Track feeder cables play a critical role in supplying electrical power to the third rail network, which is essential for the operation of electrified railway systems in the South East and North West (Merseyside) of England. These high-capacity cables ensure a consistent and reliable power supply to the third rail, which in turn powers electric trains. Any failure, degradation, or fault in these cables—whether due to ageing infrastructure, weather conditions, mechanical damage, or electrical faults—can result in significant service disruptions.
In heavily trafficked areas like London and the surrounding southern rail network, where a substantial portion of train services rely on third-rail electrification, a power failure can have far-reaching consequences. In the London area, such an event could impact up to 75% of all train services in the southern region and 25% of all rail traffic nationwide, affecting thousands of passengers, delaying commuter and freight movements, and leading to widespread congestion across the network. Given the criticality of these cables, regular maintenance, monitoring, and upgrades are essential to prevent failures and ensure the smooth operation of rail services.
Design for reliability – Health and Safety considerations
During 2019, Tratos was approached by a Network Rail (NR) HQ (Technical Authority) for advice or thoughts on problems they were experiencing with their Aluminium Conductor Track feeder cable supplied to Network Rail Specification NR/PS/ELP/21101 (Tratos, at that time, had not provided any cable to this specification).

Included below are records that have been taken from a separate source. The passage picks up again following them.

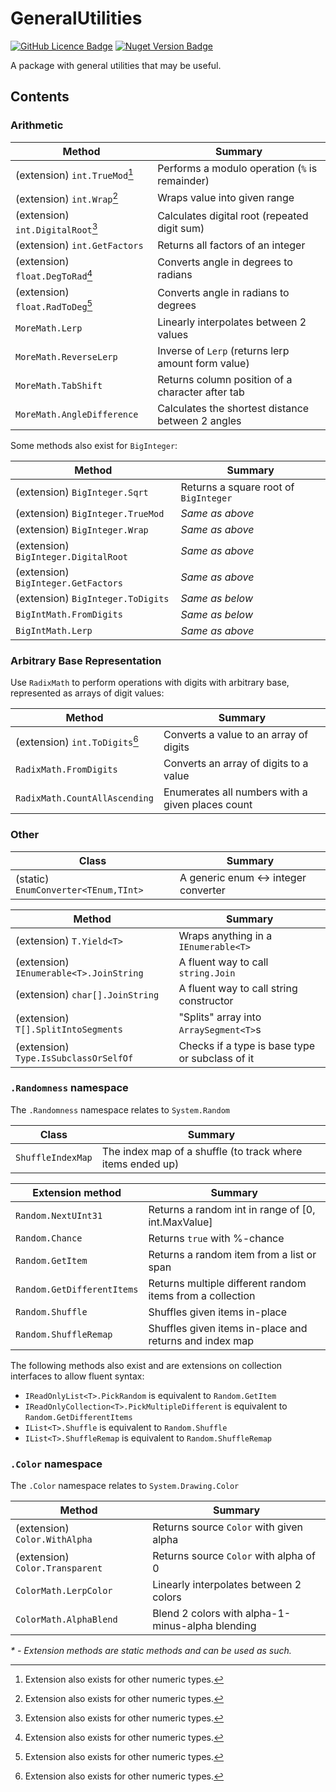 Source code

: # GeneralUtilities

[![GitHub Licence Badge](https://img.shields.io/github/license/Rephidock/Rephidock.GeneralUtilities)](https://github.com/Rephidock/Rephidock.GeneralUtilities/blob/main/LICENSE) [![Nuget Version Badge](https://img.shields.io/nuget/v/Rephidock.GeneralUtilities?logo=nuget)](https://www.nuget.org/packages/Rephidock.GeneralUtilities)

 A package with general utilities that may be useful.

## Contents



### Arithmetic

| Method                            | Summary                                            |
| --------------------------------- | -------------------------------------------------- |
| (extension) `int.TrueMod`[^1]     | Performs a modulo operation (`%` is remainder)     |
| (extension) `int.Wrap`[^1]        | Wraps value into given range                       |
| (extension) `int.DigitalRoot`[^1] | Calculates digital root (repeated digit sum)       |
| (extension) `int.GetFactors`      | Returns all factors of an integer                  |
| (extension) `float.DegToRad`[^1]  | Converts angle in degrees to radians               |
| (extension) `float.RadToDeg`[^1]  | Converts angle in radians to degrees               |
| `MoreMath.Lerp`                   | Linearly interpolates between 2 values             |
| `MoreMath.ReverseLerp`            | Inverse of `Lerp` (returns lerp amount form value) |
| `MoreMath.TabShift`               | Returns column position of a character after tab   |
| `MoreMath.AngleDifference`        | Calculates the shortest distance between 2 angles  |



Some methods also exist for `BigInteger`:

| Method                               | Summary                               |
| ------------------------------------ | ------------------------------------- |
| (extension) `BigInteger.Sqrt`        | Returns a square root of `BigInteger` |
| (extension) `BigInteger.TrueMod `    | *Same as above*                       |
| (extension) `BigInteger.Wrap`        | *Same as above*                       |
| (extension) `BigInteger.DigitalRoot` | *Same as above*                       |
| (extension) `BigInteger.GetFactors`  | *Same as above*                       |
| (extension) `BigInteger.ToDigits`    | *Same as below*                       |
| `BigIntMath.FromDigits`              | *Same as below*                       |
| `BigIntMath.Lerp`                    | *Same as above*                       |



### Arbitrary Base Representation

Use `RadixMath` to perform operations with digits with arbitrary base, represented as arrays of digit values:

| Method                         | Summary                                          |
| ------------------------------ | ------------------------------------------------ |
| (extension) `int.ToDigits`[^1] | Converts a value to an array of digits           |
| `RadixMath.FromDigits`         | Converts an array of digits to a value           |
| `RadixMath.CountAllAscending`  | Enumerates all numbers with a given places count |



### Other

| Class                                | Summary                              |
| ------------------------------------ | ------------------------------------ |
| (static) `EnumConverter<TEnum,TInt>` | A generic enum <-> integer converter |

| Method                                  | Summary                                         |
| --------------------------------------- | ----------------------------------------------- |
| (extension) `T.Yield<T>`                | Wraps anything in a `IEnumerable<T>`            |
| (extension) `IEnumerable<T>.JoinString` | A fluent way to call `string.Join`              |
| (extension) `char[].JoinString`         | A fluent way to call string constructor         |
| (extension) `T[].SplitIntoSegments`     | "Splits" array into `ArraySegment<T>`s          |
| (extension) `Type.IsSubclassOrSelfOf`   | Checks if a type is base type or subclass of it |



### `.Randomness` namespace

The `.Randomness` namespace relates to `System.Random`

| Class             | Summary                                                    |
| ----------------- | ---------------------------------------------------------- |
| `ShuffleIndexMap` | The index map of a shuffle (to track where items ended up) |

| Extension method           | Summary                                                   |
| -------------------------- | --------------------------------------------------------- |
| `Random.NextUInt31`        | Returns a random int in range of [0, int.MaxValue]        |
| `Random.Chance`            | Returns `true` with %-chance                              |
| `Random.GetItem`           | Returns a random item from a list or span                 |
| `Random.GetDifferentItems` | Returns multiple different random items from a collection |
| `Random.Shuffle`           | Shuffles given items in-place                             |
| `Random.ShuffleRemap`      | Shuffles given items in-place and returns and index map   |

The following methods also exist and are extensions on collection interfaces to allow fluent syntax:

- `IReadOnlyList<T>.PickRandom` is equivalent to `Random.GetItem`
- `IReadOnlyCollection<T>.PickMultipleDifferent` is equivalent to `Random.GetDifferentItems`
- `IList<T>.Shuffle` is equivalent to `Random.Shuffle`
- `IList<T>.ShuffleRemap` is equivalent to `Random.ShuffleRemap`



### `.Color` namespace

The `.Color` namespace relates to `System.Drawing.Color`

| Method                          | Summary                                          |
| ------------------------------- | ------------------------------------------------ |
| (extension) `Color.WithAlpha`   | Returns source `Color` with given alpha          |
| (extension) `Color.Transparent` | Returns source `Color` with alpha of 0           |
| `ColorMath.LerpColor`           | Linearly interpolates between 2 colors           |
| `ColorMath.AlphaBlend`          | Blend 2 colors with alpha-1-minus-alpha blending |



[^1]: Extension also exists for other numeric types.

*\* - Extension methods are static methods and can be used as such.*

NR uses the above-referenced track feeder cable to provide electrical power for the third rail network in the South West and Merseyside. Numerous cases have already been identified where severe corrosion and deterioration of the aluminium conductor have led to damage to the sheath and, eventually, an electrical fault, causing overheating and failure of the sheath.
Other than the commercial cost of downtime, train cancellation, and replacement costs, the consequences of this are the safety element of the number of people and total person-hours having to investigate and eventually replace or repair these cables while working trackside.
This is not an insignificant issue and is likely to continue regularly, in particular if the cables are replaced by the same type. Hence, in early 2021, an NR engineer gave us two samples of the affected cable for investigation and advice.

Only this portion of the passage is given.